> _Task directions_
The required result is every line of the records that includes "people".

>>>>>

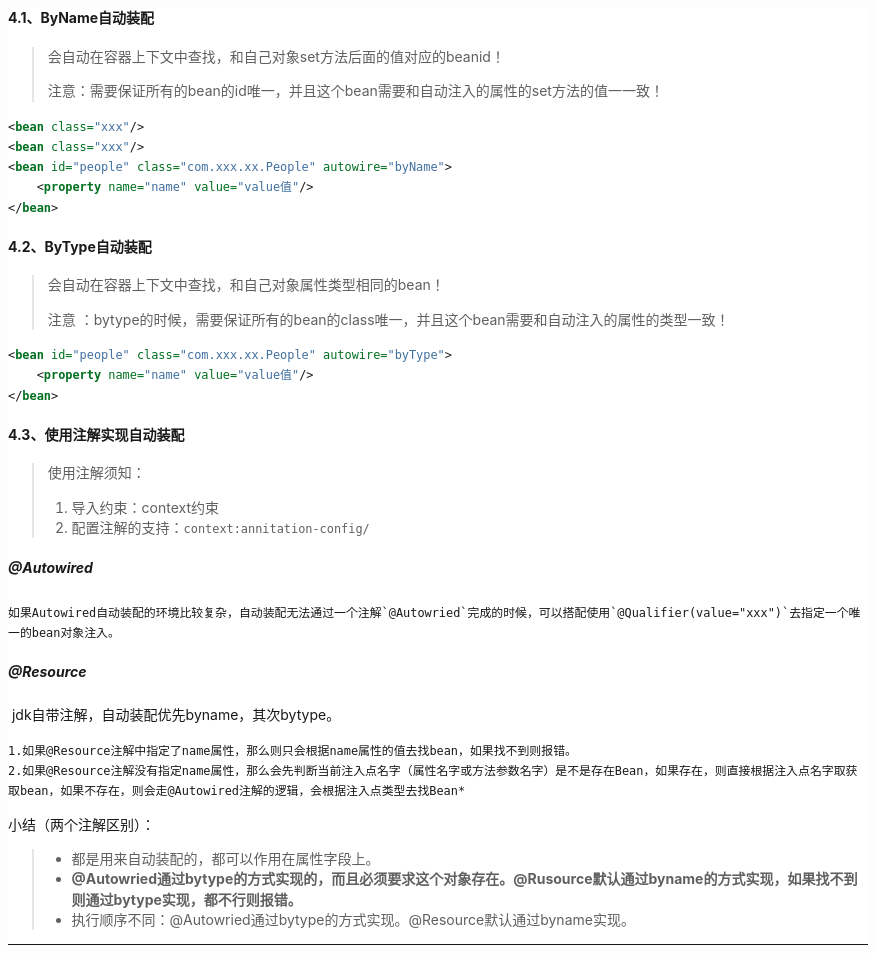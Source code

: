 #### 4.1、ByName自动装配

> 会自动在容器上下文中查找，和自己对象set方法后面的值对应的beanid！
>
> 注意：需要保证所有的bean的id唯一，并且这个bean需要和自动注入的属性的set方法的值一一致！

``` xml
<bean class="xxx"/>
<bean class="xxx"/>
<bean id="people" class="com.xxx.xx.People" autowire="byName">
	<property name="name" value="value值"/>
</bean>
```

#### 4.2、ByType自动装配

> 会自动在容器上下文中查找，和自己对象属性类型相同的bean！
>
> 注意 ：bytype的时候，需要保证所有的bean的class唯一，并且这个bean需要和自动注入的属性的类型一致！

```xml
<bean id="people" class="com.xxx.xx.People" autowire="byType">
	<property name="name" value="value值"/>
</bean>
```

#### 4.3、使用注解实现自动装配

> 使用注解须知：
>
> 1. 导入约束：context约束
> 2. 配置注解的支持：`context:annitation-config/`

##### @Autowired

 	如果Autowired自动装配的环境比较复杂，自动装配无法通过一个注解`@Autowried`完成的时候，可以搭配使用`@Qualifier(value="xxx")`去指定一个唯一的bean对象注入。

##### @Resource

​	jdk自带注解，自动装配优先byname，其次bytype。

```
1.如果@Resource注解中指定了name属性，那么则只会根据name属性的值去找bean，如果找不到则报错。
2.如果@Resource注解没有指定name属性，那么会先判断当前注入点名字（属性名字或方法参数名字）是不是存在Bean，如果存在，则直接根据注入点名字取获取bean，如果不存在，则会走@Autowired注解的逻辑，会根据注入点类型去找Bean*
```



小结（两个注解区别）：

> - 都是用来自动装配的，都可以作用在属性字段上。
> - **@Autowried通过bytype的方式实现的，而且必须要求这个对象存在。@Rusource默认通过byname的方式实现，如果找不到则通过bytype实现，都不行则报错。**
> - 执行顺序不同：@Autowried通过bytype的方式实现。@Resource默认通过byname实现。

-------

<<<<<

> _Answer to the exercise_
<bean id="people" class="com.xxx.xx.People" autowire="byName">
<bean id="people" class="com.xxx.xx.People" autowire="byType">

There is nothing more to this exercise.